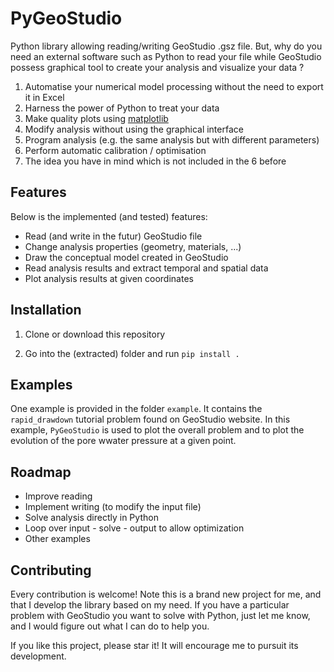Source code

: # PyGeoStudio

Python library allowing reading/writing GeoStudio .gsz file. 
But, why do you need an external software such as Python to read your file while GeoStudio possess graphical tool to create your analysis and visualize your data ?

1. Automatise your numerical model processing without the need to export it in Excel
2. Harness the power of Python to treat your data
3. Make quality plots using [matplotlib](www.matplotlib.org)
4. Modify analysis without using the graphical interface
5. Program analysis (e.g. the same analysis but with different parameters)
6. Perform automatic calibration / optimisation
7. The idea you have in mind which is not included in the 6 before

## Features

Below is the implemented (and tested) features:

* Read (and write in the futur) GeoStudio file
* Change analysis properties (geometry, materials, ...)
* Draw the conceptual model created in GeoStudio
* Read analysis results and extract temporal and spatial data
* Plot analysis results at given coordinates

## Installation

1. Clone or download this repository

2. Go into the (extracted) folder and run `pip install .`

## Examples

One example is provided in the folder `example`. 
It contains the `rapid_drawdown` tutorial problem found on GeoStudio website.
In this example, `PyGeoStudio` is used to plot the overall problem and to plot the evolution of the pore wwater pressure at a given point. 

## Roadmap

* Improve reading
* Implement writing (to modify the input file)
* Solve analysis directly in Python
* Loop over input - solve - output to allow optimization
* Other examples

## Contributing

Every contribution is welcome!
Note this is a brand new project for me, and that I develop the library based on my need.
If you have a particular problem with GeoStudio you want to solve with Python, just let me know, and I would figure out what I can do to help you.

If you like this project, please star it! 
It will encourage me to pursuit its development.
...
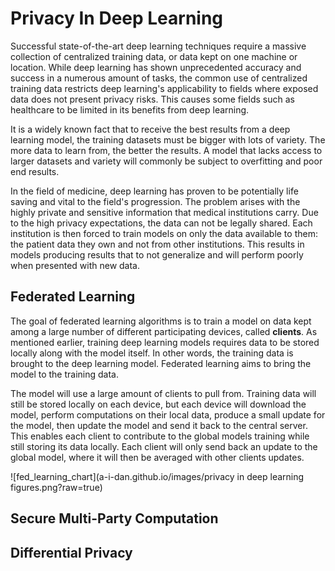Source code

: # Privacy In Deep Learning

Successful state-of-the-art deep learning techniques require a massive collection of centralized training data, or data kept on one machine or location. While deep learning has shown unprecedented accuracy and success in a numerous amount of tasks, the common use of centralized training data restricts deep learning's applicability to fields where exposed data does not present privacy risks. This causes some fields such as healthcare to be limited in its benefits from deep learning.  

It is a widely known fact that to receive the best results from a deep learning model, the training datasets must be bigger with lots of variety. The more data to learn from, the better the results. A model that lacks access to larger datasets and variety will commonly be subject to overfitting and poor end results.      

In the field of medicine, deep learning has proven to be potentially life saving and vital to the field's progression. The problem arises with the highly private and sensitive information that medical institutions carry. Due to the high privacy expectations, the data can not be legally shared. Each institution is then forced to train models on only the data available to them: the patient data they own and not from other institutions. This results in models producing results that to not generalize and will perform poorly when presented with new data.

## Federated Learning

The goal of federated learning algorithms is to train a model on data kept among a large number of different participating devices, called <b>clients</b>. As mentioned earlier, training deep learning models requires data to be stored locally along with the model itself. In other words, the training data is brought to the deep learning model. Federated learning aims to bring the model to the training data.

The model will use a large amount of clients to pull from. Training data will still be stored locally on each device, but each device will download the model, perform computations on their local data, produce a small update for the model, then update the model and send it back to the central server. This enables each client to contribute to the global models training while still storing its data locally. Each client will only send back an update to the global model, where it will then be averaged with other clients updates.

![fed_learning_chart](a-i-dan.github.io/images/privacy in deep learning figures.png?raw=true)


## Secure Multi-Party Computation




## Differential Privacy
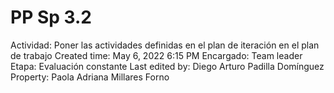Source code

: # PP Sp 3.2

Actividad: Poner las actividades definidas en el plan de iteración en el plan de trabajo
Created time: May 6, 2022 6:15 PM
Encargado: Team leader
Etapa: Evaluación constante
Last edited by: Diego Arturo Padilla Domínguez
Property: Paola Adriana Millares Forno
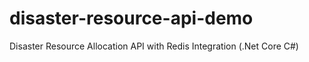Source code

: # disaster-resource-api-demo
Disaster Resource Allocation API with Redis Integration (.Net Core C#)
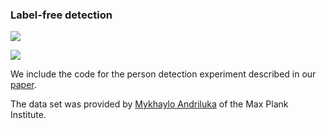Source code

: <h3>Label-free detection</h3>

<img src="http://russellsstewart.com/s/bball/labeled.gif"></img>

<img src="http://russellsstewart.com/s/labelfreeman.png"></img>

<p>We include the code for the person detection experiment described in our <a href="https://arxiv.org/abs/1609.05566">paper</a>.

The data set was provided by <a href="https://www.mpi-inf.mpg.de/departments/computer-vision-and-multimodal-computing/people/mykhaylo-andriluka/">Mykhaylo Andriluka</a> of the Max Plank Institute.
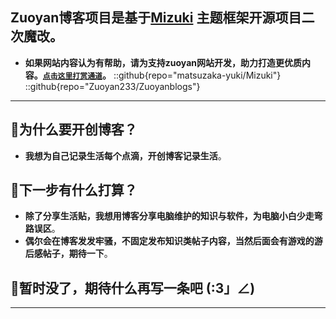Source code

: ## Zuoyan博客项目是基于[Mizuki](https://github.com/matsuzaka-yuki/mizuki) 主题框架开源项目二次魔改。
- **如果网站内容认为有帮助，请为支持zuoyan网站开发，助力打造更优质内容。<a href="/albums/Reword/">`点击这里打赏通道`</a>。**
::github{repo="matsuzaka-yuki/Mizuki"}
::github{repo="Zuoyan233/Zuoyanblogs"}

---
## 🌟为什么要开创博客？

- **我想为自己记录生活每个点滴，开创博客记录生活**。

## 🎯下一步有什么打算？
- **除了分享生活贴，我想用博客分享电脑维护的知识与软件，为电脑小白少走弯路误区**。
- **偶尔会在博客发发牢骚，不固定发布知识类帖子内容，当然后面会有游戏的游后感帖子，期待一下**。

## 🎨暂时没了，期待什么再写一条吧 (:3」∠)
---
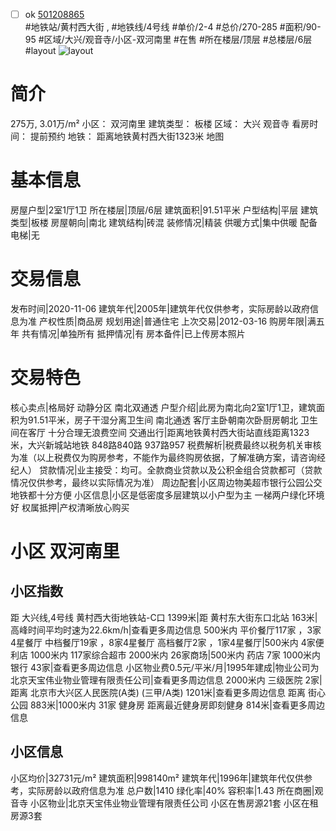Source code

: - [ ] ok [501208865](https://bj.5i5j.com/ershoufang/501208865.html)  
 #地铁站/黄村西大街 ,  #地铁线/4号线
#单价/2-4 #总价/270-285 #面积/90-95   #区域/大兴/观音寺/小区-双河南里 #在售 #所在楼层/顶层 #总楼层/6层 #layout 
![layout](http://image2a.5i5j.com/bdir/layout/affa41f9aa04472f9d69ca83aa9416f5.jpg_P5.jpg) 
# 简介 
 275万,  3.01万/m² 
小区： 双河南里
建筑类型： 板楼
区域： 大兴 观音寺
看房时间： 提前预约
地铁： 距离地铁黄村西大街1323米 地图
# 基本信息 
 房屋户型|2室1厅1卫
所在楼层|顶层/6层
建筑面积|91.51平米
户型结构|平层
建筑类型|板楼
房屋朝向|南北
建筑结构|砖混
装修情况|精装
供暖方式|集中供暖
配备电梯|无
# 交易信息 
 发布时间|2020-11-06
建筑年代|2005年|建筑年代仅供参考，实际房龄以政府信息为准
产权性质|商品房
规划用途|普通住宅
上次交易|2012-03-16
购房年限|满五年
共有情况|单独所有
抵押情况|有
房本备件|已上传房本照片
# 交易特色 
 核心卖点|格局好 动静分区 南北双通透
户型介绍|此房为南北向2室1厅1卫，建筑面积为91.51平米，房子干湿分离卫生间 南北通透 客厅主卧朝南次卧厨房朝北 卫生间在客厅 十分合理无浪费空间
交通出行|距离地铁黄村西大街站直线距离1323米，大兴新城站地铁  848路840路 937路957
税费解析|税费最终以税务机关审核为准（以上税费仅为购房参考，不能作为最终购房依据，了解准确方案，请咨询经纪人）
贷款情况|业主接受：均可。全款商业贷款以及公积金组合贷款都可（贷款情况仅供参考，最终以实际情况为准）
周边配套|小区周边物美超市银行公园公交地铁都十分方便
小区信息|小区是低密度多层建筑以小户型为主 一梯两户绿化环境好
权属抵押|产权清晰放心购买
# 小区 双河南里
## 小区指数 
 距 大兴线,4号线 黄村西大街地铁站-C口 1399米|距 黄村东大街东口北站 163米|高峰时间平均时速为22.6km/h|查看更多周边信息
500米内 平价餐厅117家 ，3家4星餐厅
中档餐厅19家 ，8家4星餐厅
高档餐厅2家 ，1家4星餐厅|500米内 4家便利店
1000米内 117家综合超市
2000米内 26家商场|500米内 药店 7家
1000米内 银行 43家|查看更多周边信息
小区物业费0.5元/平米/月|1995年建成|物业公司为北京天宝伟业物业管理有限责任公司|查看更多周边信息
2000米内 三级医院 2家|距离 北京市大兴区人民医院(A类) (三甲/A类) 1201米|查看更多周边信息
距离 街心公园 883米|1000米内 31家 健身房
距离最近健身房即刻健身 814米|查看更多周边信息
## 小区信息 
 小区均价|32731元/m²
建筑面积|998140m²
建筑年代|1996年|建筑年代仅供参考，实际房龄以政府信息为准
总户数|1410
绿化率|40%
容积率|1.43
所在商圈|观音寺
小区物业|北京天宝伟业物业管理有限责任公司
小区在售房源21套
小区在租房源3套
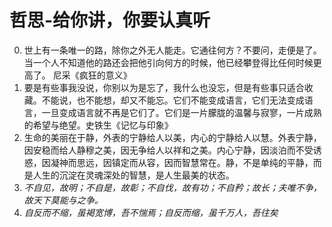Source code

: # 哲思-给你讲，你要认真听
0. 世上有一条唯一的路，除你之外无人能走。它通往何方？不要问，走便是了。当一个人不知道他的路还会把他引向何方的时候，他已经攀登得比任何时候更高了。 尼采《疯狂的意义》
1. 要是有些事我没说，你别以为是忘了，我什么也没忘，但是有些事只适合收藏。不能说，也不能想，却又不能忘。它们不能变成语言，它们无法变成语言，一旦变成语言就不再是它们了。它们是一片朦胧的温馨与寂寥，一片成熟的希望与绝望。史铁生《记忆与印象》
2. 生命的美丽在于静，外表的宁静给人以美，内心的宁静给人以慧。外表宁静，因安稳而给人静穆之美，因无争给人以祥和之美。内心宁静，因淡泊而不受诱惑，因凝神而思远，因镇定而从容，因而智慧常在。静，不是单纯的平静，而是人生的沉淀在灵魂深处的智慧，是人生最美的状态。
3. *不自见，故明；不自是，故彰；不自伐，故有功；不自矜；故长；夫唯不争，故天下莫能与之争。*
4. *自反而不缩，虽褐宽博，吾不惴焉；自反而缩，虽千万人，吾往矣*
--
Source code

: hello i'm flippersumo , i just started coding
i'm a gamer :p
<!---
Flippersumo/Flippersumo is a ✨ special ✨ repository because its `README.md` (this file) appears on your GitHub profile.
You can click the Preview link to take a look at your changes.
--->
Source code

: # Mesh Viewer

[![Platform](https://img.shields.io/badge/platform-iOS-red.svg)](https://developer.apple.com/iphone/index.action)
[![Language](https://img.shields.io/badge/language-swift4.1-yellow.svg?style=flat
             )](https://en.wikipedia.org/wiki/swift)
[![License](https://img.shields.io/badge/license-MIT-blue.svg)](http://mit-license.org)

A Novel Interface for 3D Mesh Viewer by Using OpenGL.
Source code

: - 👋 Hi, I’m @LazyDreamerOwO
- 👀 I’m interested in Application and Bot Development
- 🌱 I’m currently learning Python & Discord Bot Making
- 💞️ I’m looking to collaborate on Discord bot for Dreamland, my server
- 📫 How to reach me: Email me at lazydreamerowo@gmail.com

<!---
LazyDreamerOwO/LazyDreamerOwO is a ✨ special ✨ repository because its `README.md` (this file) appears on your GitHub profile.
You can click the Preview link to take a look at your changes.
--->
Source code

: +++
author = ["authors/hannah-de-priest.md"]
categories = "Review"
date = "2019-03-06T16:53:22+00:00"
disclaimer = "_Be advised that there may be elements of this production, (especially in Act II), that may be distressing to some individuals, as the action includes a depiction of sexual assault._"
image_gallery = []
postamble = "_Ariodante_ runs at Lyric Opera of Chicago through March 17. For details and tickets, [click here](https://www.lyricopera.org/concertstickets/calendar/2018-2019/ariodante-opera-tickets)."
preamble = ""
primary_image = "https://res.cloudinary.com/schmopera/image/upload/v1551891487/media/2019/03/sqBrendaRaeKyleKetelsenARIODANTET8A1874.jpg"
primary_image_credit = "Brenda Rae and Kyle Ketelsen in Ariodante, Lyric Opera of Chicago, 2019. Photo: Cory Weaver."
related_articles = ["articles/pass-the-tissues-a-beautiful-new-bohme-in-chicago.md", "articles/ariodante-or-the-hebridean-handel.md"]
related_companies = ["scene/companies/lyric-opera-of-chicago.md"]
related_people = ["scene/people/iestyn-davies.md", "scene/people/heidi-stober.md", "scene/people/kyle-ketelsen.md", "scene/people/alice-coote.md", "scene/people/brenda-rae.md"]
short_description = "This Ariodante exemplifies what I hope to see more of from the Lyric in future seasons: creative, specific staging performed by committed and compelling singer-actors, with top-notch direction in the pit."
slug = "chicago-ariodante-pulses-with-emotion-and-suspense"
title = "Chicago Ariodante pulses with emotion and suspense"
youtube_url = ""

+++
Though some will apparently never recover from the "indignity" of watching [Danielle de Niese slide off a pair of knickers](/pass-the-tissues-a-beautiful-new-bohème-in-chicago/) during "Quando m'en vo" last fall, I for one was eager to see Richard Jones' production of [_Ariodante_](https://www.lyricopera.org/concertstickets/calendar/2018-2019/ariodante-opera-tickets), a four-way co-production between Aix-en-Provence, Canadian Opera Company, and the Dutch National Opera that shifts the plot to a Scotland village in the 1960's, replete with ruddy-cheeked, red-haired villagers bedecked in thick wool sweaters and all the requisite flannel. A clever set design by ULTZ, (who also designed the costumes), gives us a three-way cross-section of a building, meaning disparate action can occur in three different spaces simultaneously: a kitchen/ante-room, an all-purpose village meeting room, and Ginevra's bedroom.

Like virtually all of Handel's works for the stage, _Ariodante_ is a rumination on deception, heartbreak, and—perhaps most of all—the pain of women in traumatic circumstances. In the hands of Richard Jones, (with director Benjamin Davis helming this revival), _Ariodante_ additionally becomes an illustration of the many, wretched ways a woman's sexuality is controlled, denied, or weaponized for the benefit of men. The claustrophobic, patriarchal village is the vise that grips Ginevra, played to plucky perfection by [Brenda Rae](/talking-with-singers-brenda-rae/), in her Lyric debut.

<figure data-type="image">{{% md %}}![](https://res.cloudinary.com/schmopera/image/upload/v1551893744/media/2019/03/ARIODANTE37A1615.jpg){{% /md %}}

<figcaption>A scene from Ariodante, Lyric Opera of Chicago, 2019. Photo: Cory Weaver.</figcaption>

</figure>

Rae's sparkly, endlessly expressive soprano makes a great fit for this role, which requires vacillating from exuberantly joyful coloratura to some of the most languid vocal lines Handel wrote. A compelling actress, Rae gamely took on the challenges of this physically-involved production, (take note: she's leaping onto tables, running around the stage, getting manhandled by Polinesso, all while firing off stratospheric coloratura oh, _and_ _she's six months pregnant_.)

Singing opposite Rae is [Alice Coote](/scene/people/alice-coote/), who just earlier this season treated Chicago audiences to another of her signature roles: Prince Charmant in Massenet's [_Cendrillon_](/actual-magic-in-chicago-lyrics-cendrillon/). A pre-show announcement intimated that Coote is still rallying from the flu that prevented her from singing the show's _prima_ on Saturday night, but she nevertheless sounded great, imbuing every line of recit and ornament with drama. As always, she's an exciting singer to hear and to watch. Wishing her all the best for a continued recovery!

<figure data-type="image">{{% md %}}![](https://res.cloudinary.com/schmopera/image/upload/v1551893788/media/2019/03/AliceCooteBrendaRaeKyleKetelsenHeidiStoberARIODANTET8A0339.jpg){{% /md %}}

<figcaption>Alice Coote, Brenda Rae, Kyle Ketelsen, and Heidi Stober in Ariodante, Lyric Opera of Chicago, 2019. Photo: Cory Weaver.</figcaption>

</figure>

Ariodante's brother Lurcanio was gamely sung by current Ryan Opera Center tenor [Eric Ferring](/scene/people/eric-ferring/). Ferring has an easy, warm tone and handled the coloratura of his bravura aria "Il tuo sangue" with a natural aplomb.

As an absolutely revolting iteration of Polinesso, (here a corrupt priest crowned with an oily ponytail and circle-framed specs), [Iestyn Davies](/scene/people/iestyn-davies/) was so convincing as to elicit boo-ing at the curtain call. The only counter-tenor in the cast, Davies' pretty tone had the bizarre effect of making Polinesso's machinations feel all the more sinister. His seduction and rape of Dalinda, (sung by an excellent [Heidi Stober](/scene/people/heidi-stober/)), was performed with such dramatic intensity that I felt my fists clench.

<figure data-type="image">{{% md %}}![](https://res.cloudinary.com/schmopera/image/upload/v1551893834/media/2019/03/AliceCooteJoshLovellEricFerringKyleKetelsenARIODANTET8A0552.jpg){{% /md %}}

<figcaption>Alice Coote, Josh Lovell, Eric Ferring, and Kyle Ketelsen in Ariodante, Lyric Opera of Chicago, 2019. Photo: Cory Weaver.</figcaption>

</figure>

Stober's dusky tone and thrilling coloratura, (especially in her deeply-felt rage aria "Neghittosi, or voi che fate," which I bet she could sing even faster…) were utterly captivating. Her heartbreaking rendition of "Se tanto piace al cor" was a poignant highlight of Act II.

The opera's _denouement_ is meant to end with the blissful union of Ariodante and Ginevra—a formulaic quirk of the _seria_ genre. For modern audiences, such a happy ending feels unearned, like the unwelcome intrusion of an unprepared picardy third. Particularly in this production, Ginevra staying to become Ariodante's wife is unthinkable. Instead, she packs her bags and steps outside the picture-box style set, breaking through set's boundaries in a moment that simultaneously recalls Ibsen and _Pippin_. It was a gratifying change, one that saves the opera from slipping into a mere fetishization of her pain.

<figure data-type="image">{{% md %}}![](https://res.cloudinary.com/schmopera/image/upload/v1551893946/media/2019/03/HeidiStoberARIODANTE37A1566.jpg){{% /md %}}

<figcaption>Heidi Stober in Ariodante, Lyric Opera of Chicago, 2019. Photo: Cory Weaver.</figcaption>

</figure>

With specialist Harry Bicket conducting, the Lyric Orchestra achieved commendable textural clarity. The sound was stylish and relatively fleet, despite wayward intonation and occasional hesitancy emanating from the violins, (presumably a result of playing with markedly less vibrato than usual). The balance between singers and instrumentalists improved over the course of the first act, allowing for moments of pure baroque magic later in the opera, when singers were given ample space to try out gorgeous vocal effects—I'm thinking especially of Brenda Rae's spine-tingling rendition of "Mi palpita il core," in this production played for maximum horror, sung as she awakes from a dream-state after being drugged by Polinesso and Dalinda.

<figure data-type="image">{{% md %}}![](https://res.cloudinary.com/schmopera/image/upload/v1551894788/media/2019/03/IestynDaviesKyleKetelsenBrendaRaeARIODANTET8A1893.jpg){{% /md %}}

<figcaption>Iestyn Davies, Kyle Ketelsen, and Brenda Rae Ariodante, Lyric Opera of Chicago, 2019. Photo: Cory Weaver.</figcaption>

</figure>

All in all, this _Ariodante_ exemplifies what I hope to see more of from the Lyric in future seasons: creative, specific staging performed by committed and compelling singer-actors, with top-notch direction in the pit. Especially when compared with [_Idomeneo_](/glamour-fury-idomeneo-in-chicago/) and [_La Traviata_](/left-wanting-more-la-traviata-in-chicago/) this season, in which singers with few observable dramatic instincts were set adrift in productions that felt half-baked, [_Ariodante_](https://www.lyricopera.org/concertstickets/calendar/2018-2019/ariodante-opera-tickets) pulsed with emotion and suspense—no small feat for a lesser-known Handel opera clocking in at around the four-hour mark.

# What is needed
In the entries above, identify each line that includes the string "查看更多周边信息", then copy it.

# Response
 距 大兴线,4号线 黄村西大街地铁站-C口 1399米|距 黄村东大街东口北站 163米|高峰时间平均时速为22.6km/h|查看更多周边信息
1000米内 银行 43家|查看更多周边信息
小区物业费0.5元/平米/月|1995年建成|物业公司为北京天宝伟业物业管理有限责任公司|查看更多周边信息
2000米内 三级医院 2家|距离 北京市大兴区人民医院(A类) (三甲/A类) 1201米|查看更多周边信息
距离最近健身房即刻健身 814米|查看更多周边信息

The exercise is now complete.